§ **Instructions to follow**:
Go through the listing and copy each line with the string "that".

==== Information supplied ====

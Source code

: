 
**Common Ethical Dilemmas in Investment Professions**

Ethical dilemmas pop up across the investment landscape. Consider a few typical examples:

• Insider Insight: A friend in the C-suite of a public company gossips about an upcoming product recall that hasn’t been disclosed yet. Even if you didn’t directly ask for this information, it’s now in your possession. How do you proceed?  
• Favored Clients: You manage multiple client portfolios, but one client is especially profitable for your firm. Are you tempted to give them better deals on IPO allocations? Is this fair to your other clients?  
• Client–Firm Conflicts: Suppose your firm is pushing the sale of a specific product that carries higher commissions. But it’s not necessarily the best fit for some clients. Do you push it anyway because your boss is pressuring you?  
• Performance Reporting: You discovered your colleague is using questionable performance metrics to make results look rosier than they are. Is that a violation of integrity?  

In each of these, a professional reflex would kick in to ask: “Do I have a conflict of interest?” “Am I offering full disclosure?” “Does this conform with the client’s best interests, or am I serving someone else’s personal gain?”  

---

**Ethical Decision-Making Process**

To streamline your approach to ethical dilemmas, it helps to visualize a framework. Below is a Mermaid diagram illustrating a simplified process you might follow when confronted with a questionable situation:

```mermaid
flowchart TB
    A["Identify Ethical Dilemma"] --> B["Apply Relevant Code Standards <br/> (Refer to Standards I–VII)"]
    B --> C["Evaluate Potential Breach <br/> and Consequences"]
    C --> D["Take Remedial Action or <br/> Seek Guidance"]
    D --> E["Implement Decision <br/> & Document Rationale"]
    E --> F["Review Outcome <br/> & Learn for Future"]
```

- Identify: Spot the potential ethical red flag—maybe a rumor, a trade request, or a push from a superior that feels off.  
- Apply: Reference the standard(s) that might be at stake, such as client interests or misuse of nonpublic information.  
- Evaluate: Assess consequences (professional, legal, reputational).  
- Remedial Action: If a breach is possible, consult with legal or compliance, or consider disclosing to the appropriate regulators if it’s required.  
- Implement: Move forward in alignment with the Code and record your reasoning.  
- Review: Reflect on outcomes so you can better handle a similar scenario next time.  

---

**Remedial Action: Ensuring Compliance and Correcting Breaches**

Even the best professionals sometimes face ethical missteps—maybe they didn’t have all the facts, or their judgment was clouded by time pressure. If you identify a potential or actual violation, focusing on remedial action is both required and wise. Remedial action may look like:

====
==== Information supplied ====

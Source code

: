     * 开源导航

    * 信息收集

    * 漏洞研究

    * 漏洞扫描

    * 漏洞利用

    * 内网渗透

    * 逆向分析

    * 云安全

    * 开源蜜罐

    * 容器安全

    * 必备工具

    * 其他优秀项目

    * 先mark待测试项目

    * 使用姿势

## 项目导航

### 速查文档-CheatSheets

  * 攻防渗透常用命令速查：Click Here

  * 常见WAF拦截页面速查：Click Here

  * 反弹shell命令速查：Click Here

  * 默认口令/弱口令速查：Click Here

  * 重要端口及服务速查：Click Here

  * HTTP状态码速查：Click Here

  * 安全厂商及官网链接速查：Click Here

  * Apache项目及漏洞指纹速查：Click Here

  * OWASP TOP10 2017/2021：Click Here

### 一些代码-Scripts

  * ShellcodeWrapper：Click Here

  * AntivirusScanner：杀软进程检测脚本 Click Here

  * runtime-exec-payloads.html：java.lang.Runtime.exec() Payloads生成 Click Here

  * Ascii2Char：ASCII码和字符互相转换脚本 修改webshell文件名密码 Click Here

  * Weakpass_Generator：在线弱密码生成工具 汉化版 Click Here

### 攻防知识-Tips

====
==== Information supplied ====

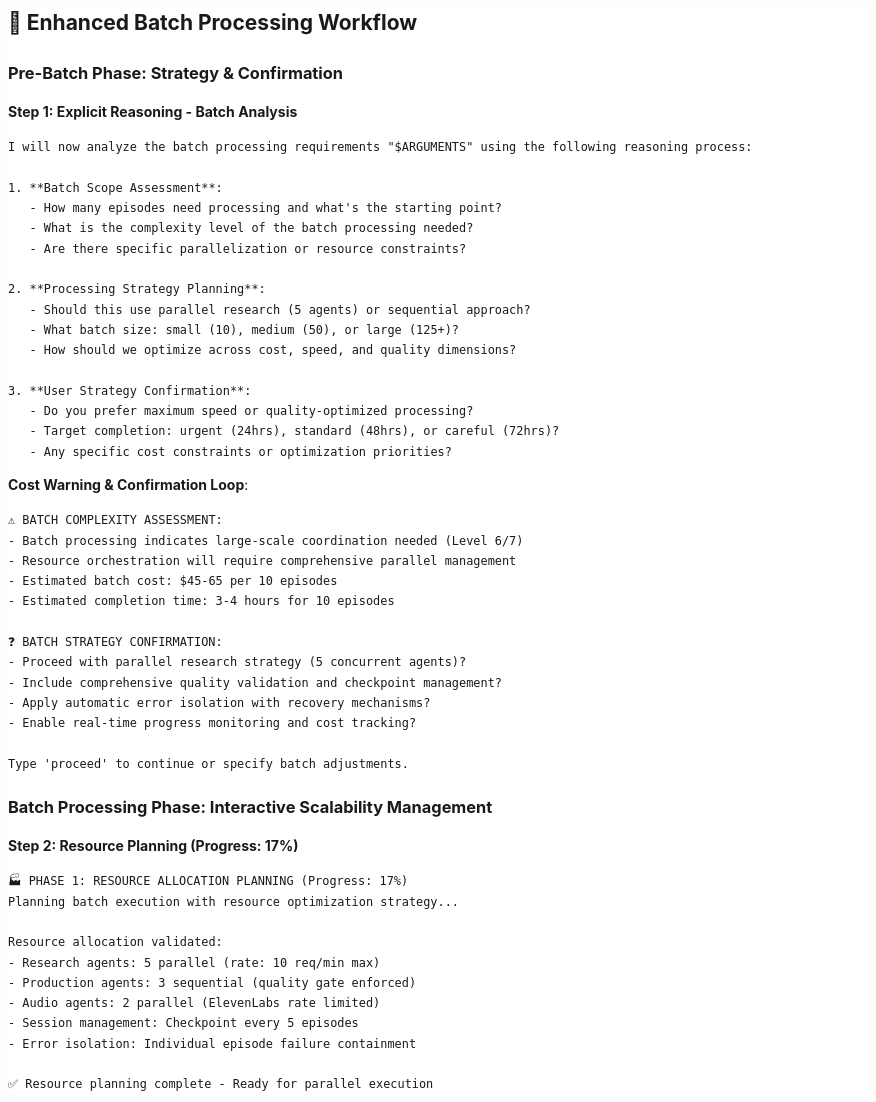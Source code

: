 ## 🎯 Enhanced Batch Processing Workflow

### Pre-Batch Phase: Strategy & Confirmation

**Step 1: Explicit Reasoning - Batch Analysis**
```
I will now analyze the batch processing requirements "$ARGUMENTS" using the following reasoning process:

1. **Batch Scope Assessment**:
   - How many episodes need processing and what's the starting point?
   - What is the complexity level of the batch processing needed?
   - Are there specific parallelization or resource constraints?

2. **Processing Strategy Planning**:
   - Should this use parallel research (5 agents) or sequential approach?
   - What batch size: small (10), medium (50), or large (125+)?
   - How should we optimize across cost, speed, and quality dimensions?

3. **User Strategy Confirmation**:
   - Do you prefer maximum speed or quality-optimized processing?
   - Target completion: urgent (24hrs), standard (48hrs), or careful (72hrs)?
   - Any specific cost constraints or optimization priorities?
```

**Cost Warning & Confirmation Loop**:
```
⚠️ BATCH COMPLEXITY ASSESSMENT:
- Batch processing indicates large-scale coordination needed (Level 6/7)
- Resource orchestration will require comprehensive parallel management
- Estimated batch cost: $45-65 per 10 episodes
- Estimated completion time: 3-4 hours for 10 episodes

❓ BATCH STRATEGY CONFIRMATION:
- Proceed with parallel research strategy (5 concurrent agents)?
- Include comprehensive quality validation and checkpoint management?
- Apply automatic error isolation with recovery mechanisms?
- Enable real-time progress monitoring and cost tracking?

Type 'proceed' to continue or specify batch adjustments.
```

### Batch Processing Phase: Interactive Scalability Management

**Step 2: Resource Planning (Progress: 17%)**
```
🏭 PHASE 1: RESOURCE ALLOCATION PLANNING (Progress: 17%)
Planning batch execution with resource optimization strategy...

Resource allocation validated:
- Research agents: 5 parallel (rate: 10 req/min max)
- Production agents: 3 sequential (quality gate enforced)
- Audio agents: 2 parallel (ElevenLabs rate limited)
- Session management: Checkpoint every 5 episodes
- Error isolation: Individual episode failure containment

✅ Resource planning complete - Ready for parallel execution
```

====

§ **Answer space**:
• Insider Insight: A friend in the C-suite of a public company gossips about an upcoming product recall that hasn’t been disclosed yet. Even if you didn’t directly ask for this information, it’s now in your possession. How do you proceed?  
• Client–Firm Conflicts: Suppose your firm is pushing the sale of a specific product that carries higher commissions. But it’s not necessarily the best fit for some clients. Do you push it anyway because your boss is pressuring you?  
• Performance Reporting: You discovered your colleague is using questionable performance metrics to make results look rosier than they are. Is that a violation of integrity?  
- Identify: Spot the potential ethical red flag—maybe a rumor, a trade request, or a push from a superior that feels off.  
- Apply: Reference the standard(s) that might be at stake, such as client interests or misuse of nonpublic information.  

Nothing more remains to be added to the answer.